GIVEN DATA:
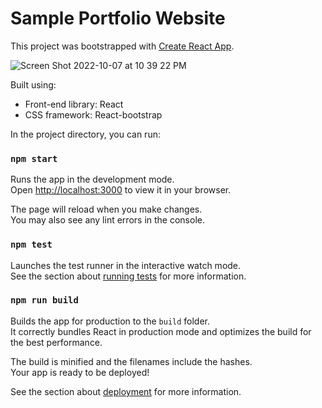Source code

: <!-- ### DESIGN IDEAS
- on home page maybe change link to 'Jump to projects/experience' or 
'Jump to my work
-alternate color schemes between pages (i.e. white background, then
on next page do the opposite and have navy background, etc).)
- also have projects/work experience in the same section (same page/background) but 
different headings like
WORK heading
and then squares with my work
PROJECTS heading
and then scroll to see projects
- i can also make an activites and leadership section too


### TODO
- make responsive for XL screen https://speckyboy.com/designing-websites-for-large-screens/
- test above by zooming out to 50% view -->


# Sample Portfolio Website 

This project was bootstrapped with [Create React App](https://github.com/facebook/create-react-app).

![Screen Shot 2022-10-07 at 10 39 22 PM](https://user-images.githubusercontent.com/79061216/194690891-3a0261ab-9e09-4239-9fda-96ebd3f7ce68.png)



Built using:

- Front-end library: React
- CSS framework: React-bootstrap



In the project directory, you can run:

### `npm start`

Runs the app in the development mode.\
Open [http://localhost:3000](http://localhost:3000) to view it in your browser.

The page will reload when you make changes.\
You may also see any lint errors in the console.

### `npm test`

Launches the test runner in the interactive watch mode.\
See the section about [running tests](https://facebook.github.io/create-react-app/docs/running-tests) for more information.

### `npm run build`

Builds the app for production to the `build` folder.\
It correctly bundles React in production mode and optimizes the build for the best performance.

The build is minified and the filenames include the hashes.\
Your app is ready to be deployed!

See the section about [deployment](https://facebook.github.io/create-react-app/docs/deployment) for more information.




<!-- ### Resources

https://react-icons.github.io/react-icons/
https://stackoverflow.com/questions/56636280/how-to-style-react-icons
https://stackoverflow.com/questions/46262811/react-icon-does-not-align-with-text
https://www.youtube.com/watch?v=G-Cr00UYokU&t=1375s

<a href="https://www.flaticon.com/free-icons/egg" title="egg icons">Egg icons created by Darius Dan - Flaticon</a>
<a href="https://www.flaticon.com/free-icons/cute" title="cute icons">Cute icons created by Smashicons - Flaticon</a>
<a href="https://www.flaticon.com/free-icons/japan" title="japan icons">Japan icons created by smalllikeart - Flaticon</a>
<a href="https://www.flaticon.com/free-icons/girl" title="girl icons">Girl icons created by Creartive - Flaticon</a>
<a href="https://www.flaticon.com/free-icons/girl" title="girl icons">Girl icons created by Freepik - Flaticon</a> -->

<!-- 
Emmet shortcuts:  
rafce
!
>
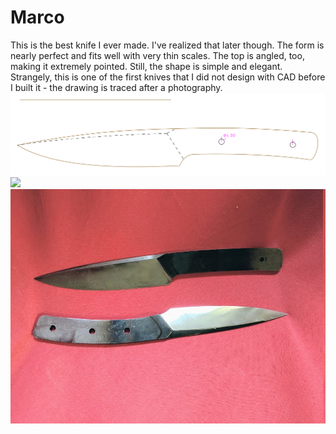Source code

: # Marco
This is the best knife I ever made. I've realized that later though. The form is nearly perfect and fits well with very thin scales. The top is angled, too, making it extremely pointed. Still, the shape is simple and elegant.
Strangely, this is one of the first knives that I did not design with CAD before I built it - the drawing is traced after a photography.
![](marco.svg)
![](preview.svg)
![preview](gallery_marco1.jpg)
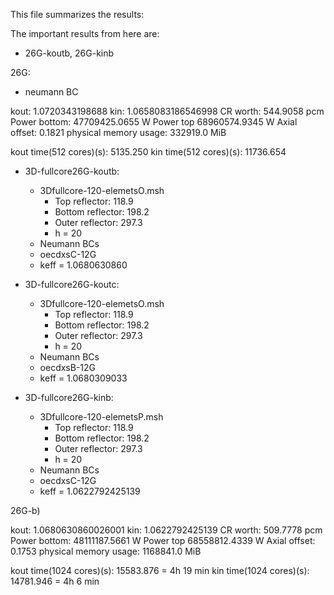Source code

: This file summarizes the results:

The important results from here are: 
* 26G-koutb, 26G-kinb

26G:
- neumann BC

kout: 1.0720343198688
kin: 1.0658083186546998
CR worth: 544.9058 pcm
Power bottom: 47709425.0655 W
Power top 68960574.9345 W
Axial offset: 0.1821
physical memory usage: 332919.0 MiB

kout time(512 cores)(s): 5135.250
kin time(512 cores)(s): 11736.654

* 3D-fullcore26G-koutb:
	- 3Dfullcore-120-elemetsO.msh
		* Top reflector: 118.9
		* Bottom reflector: 198.2
		* Outer reflector: 297.3
		* h = 20
	- Neumann BCs
	- oecdxsC-12G
	- keff = 1.0680630860

* 3D-fullcore26G-koutc:
	- 3Dfullcore-120-elemetsO.msh
		* Top reflector: 118.9
		* Bottom reflector: 198.2
		* Outer reflector: 297.3
		* h = 20
	- Neumann BCs
	- oecdxsB-12G
	- keff = 1.0680309033

* 3D-fullcore26G-kinb:
	- 3Dfullcore-120-elemetsP.msh
		* Top reflector: 118.9
		* Bottom reflector: 198.2
		* Outer reflector: 297.3
		* h = 20
	- Neumann BCs
	- oecdxsC-12G
	- keff = 1.0622792425139


26G-b)

kout: 1.0680630860026001
kin: 1.0622792425139
CR worth: 509.7778 pcm
Power bottom: 48111187.5661 W
Power top 68558812.4339 W
Axial offset: 0.1753
physical memory usage: 1168841.0 MiB

kout time(1024 cores)(s): 15583.876 = 4h 19 min
kin time(1024 cores)(s): 14781.946 = 4h 6 min
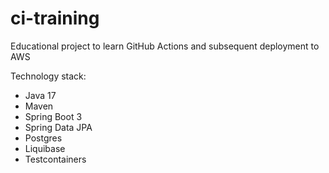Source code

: # ci-training
Educational project to learn GitHub Actions and subsequent deployment to AWS

Technology stack:
* Java 17
* Maven
* Spring Boot 3
* Spring Data JPA
* Postgres
* Liquibase
* Testcontainers
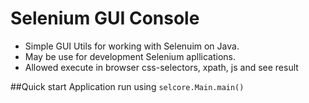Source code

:# Selenium GUI Console

- Simple GUI Utils for working with Selenuim on Java. 
- May be use for development Selenium apllications.
- Allowed execute in browser css-selectors, xpath, js and see result

##Quick start
Application run using `selcore.Main.main()`
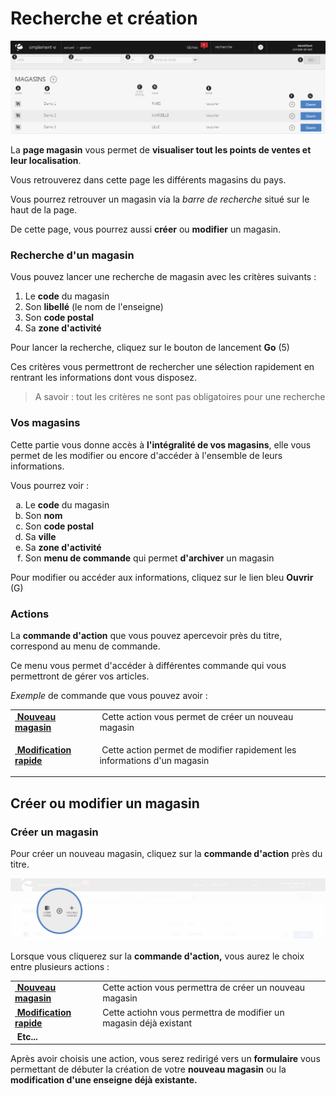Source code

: 
# Recherche et création


![index-screenshotfionajoupilancom20150812112936](images/index-screenshotfionajoupilancom20150812112936.png)


<p>La <strong>page magasin</strong> vous permet de <strong>visualiser tout les points de ventes et leur localisation</strong>.</p>
<p>Vous retrouverez dans cette page les diff&eacute;rents magasins du pays.</p>
<p>Vous pourrez retrouver un magasin via la <em>barre de recherche</em> situ&eacute; sur le haut de la page.</p>
<p>De cette page, vous pourrez aussi <strong>cr&eacute;er</strong> ou <strong>modifier</strong> un magasin.</p>
<h3>Recherche d'un magasin</h3>
<p>Vous pouvez lancer une recherche de magasin avec les crit&egrave;res suivants :</p>
<ol>
<li>Le <strong>code</strong> du magasin</li>
<li>Son <strong>libell&eacute;</strong> (le nom de l'enseigne)</li>
<li>Son <strong>code postal</strong></li>
<li>Sa <strong>zone d'activit&eacute;</strong></li>
</ol>
<p>Pour lancer la recherche, cliquez sur le bouton de lancement <strong>Go</strong> (5)</p>
<p>Ces crit&egrave;res vous permettront de rechercher une s&eacute;lection rapidement en rentrant les informations dont vous disposez.</p>
<blockquote>
<p>A savoir : tout les crit&egrave;res ne sont pas obligatoires pour une recherche</p>
</blockquote>
<h3>Vos magasins</h3>
<p>Cette partie vous donne acc&egrave;s &agrave; <strong>l'int&eacute;gralit&eacute; de vos magasins</strong>, elle vous permet de les modifier ou encore d'acc&eacute;der &agrave; l'ensemble de leurs informations.</p>
<p>Vous pourrez voir :</p>
<ol type="a">
<li>Le <strong>code</strong> du magasin</li>
<li>Son <strong>nom</strong></li>
<li>Son <strong>code postal</strong></li>
<li>Sa <strong>ville</strong></li>
<li>Sa <strong>zone d'activit&eacute;</strong></li>
<li>Son <strong>menu de commande</strong> qui permet <strong>d'archiver</strong> un magasin</li>
</ol>
<p>Pour modifier ou acc&eacute;der aux informations, cliquez sur le lien bleu <strong>Ouvrir</strong> (G)</p>
<h3>Actions</h3>
<p>La&nbsp;<strong>commande d'action</strong>&nbsp;que vous pouvez apercevoir pr&egrave;s du titre, correspond au menu de commande.</p>
<p>Ce menu vous permet d'acc&eacute;der &agrave; diff&eacute;rentes commande qui vous permettront de g&eacute;rer vos articles.</p>
<p><em>Exemple</em> de commande que vous pouvez avoir :</p>
<table>
<tbody>
<tr>
<td><a title="Nouveau magasin" href="/app/gestion-commerciale/magasins/Edit.aspx/formulairededition.aspx"><strong>&nbsp;Nouveau magasin</strong></a></td>
<td>&nbsp;Cette action vous permet de cr&eacute;er un nouveau magasin</td>
</tr>
<tr>
<td><a title="Modification rapide" href="/app/gestion-commerciale/magasins/Edit.aspx/formulairedemodification.aspx"><strong>&nbsp;Modification rapide</strong></a></td>
<td>
<p>&nbsp;Cette action permet de modifier rapidement les informations d'un magasin</p>
</td>
</tr>
</tbody>
</table>


<h2>Cr&eacute;er ou modifier un magasin</h2>
<h3>Cr&eacute;er un magasin</h3>
<p>Pour cr&eacute;er un nouveau magasin, cliquez sur la&nbsp;<strong>commande d'action</strong>&nbsp;pr&egrave;s du titre.</p>


![index-2](images/index-2.png)


<p>Lorsque vous cliquerez sur la&nbsp;<strong>commande d'action,</strong> vous aurez le choix entre plusieurs actions :</p>
<table>
<tbody>
<tr>
<td><a title="Nouveau magasin" href="/app/gestion-commerciale/magasins/Edit.aspx/formulairededition.aspx"><strong>&nbsp;Nouveau magasin</strong></a></td>
<td>Cette action vous permettra de cr&eacute;er un nouveau magasin&nbsp;</td>
</tr>
<tr>
<td><a title="Modification rapide" href="/app/gestion-commerciale/magasins/Edit.aspx/formulairedemodification.aspx"><strong>&nbsp;Modification rapide</strong></a></td>
<td>Cette actiohn vous permettra de modifier un magasin d&eacute;j&agrave; existant</td>
</tr>
<tr>
<td><strong>&nbsp;Etc...</strong></td>
<td>&nbsp;</td>
</tr>
</tbody>
</table>
<p>Apr&egrave;s avoir choisis une action, vous serez redirig&eacute; vers un <strong>formulaire</strong> vous permettant de d&eacute;buter la cr&eacute;ation de votre <strong>nouveau magasin</strong> ou la <strong>modification d'une enseigne d&eacute;j&agrave; existante.</strong></p>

WHAT IS REQUIRED: Looking back over the data above, restate word for word the lines that begin at the line with "- test above by zooming out to 50% view -->" and end at the line with "Runs the app in the development mode.\", inclusive.

SOLVED EXERCISE:
- test above by zooming out to 50% view -->


# Sample Portfolio Website 

This project was bootstrapped with [Create React App](https://github.com/facebook/create-react-app).

![Screen Shot 2022-10-07 at 10 39 22 PM](https://user-images.githubusercontent.com/79061216/194690891-3a0261ab-9e09-4239-9fda-96ebd3f7ce68.png)



Built using:

- Front-end library: React
- CSS framework: React-bootstrap



In the project directory, you can run:

### `npm start`

Runs the app in the development mode.\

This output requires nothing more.